AINov 27, 2020

Investigating Human Response, Behaviour, and Preference in Joint-Task Interaction

arXiv:2011.14016v1
AI Analysis

This work aims to improve the design of interactive AI agents, particularly those using planning techniques, by incorporating user affective states, which is an incremental step for the human-computer interaction community.

This paper investigates human response, behavior, and preference in joint-task interaction to inform the development of Explainable Planning (XAIP) agents. The authors designed two agents, one reactive and one partially predictive, and conducted an empirical analysis with simulated users to examine their behavior.

Human interaction relies on a wide range of signals, including non-verbal cues. In order to develop effective Explainable Planning (XAIP) agents it is important that we understand the range and utility of these communication channels. Our starting point is existing results from joint task interaction and their study in cognitive science. Our intention is that these lessons can inform the design of interaction agents -- including those using planning techniques -- whose behaviour is conditioned on the user's response, including affective measures of the user (i.e., explicitly incorporating the user's affective state within the planning model).
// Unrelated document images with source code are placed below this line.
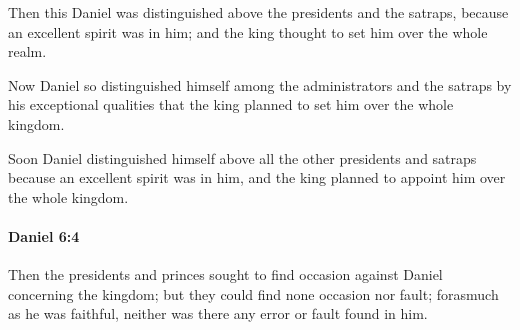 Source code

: 			\begin{versebox}
					\item[BHS] 
					\item[LXX] 
					\item[ASV] Then this Daniel was distinguished above the presidents and the satraps, because an excellent spirit was in him; and the king thought to set him over the whole realm.
					\item[NIV] Now Daniel so distinguished himself among the administrators and the satraps by his exceptional qualities that the king planned to set him over the whole kingdom.
					\item[NRSV] Soon Daniel distinguished himself above all the other presidents and satraps because an excellent spirit was in him, and the king planned to appoint him over the whole kingdom.
			\end{versebox}

		\paragraph{Daniel 6:4} %
			\label{DANIEL-6-4}

			Then the presidents and princes sought to find occasion against Daniel concerning the kingdom; but they could find none occasion nor fault; forasmuch as he was faithful, neither was there any error or fault found in him.


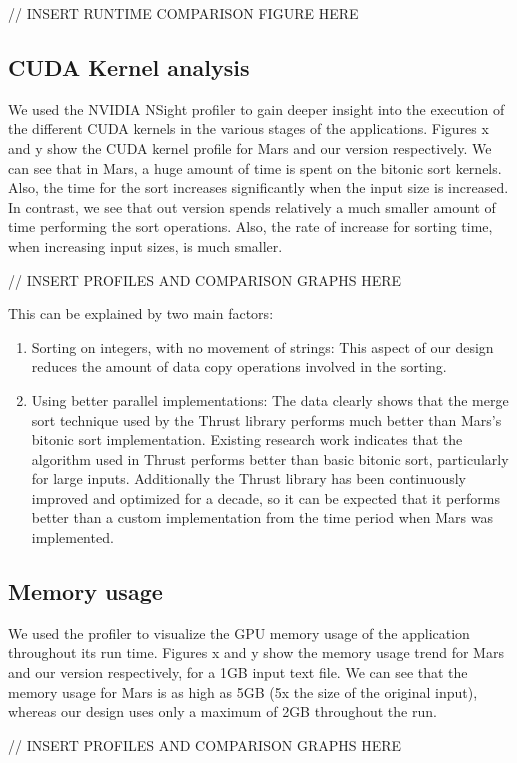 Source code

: \documentclass{article}
\begin{document}
// INSERT RUNTIME COMPARISON FIGURE HERE

\subsection{CUDA Kernel analysis}
We used the NVIDIA NSight profiler to gain deeper insight into the execution of the different CUDA kernels in the various stages of the applications. Figures x and y show the CUDA kernel profile for Mars and our version respectively. We can see that in Mars, a huge amount of time is spent on the bitonic sort kernels. Also, the time for the sort increases significantly when the input size is increased. In contrast, we see that out version spends relatively a much smaller amount of time performing the sort operations. Also, the rate of increase for sorting time, when increasing input sizes, is much smaller.

// INSERT PROFILES AND COMPARISON GRAPHS HERE

This can be explained by two main factors:
\begin{enumerate}
    \item Sorting on integers, with no movement of strings: This aspect of our design reduces the amount of data copy operations involved in the sorting.
    \item Using better parallel implementations: The data clearly shows that the merge sort technique used by the Thrust library performs much better than Mars's bitonic sort implementation. Existing research work indicates that the algorithm used in Thrust performs better than basic bitonic sort, particularly for large inputs. Additionally the Thrust library has been continuously improved and optimized for a decade, so it can be expected that it performs better than a custom implementation from the time period when Mars was implemented.
\end{enumerate}


\subsection{Memory usage}
We used the profiler to visualize the GPU memory usage of the application throughout its run time. Figures x and y show the memory usage trend for Mars and our version respectively, for a 1GB input text file. We can see that the memory usage for Mars is as high as 5GB (5x the size of the original input), whereas our design uses only a maximum of 2GB throughout the run. 

// INSERT PROFILES AND COMPARISON GRAPHS HERE
\end{document}

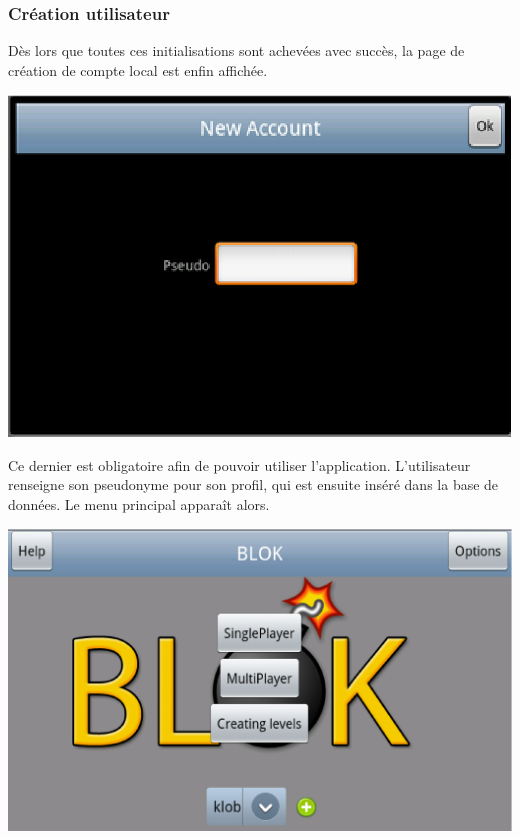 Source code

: 	\subsubsection{Création utilisateur}
	Dès lors que toutes ces initialisations sont achevées avec succès, la page de
	création de compte local est enfin affichée.
		\begin{center}						
			\includegraphics[scale=0.6]{Developpement/Img/2.eps}
		\end{center} 
	Ce dernier est obligatoire afin de pouvoir utiliser l'application. L'utilisateur renseigne son pseudonyme
	pour son profil, qui est ensuite inséré dans la base de données.
	Le menu principal apparaît alors.
	\begin{center}						
			\includegraphics[scale=0.3]{Developpement/Img/3.eps}
		\end{center}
We have identified several concepts at the intersection of plan-based agent behaviour and joint task interaction and have used these to design two agents: one reactive and the other partially predictive. We have designed an experiment in order to examine human behaviour and response as they interact with these agents. In this paper we present the designed study and the key questions that are being investigated. We also present the results from an empirical analysis where we examined the behaviour of the two agents for simulated users.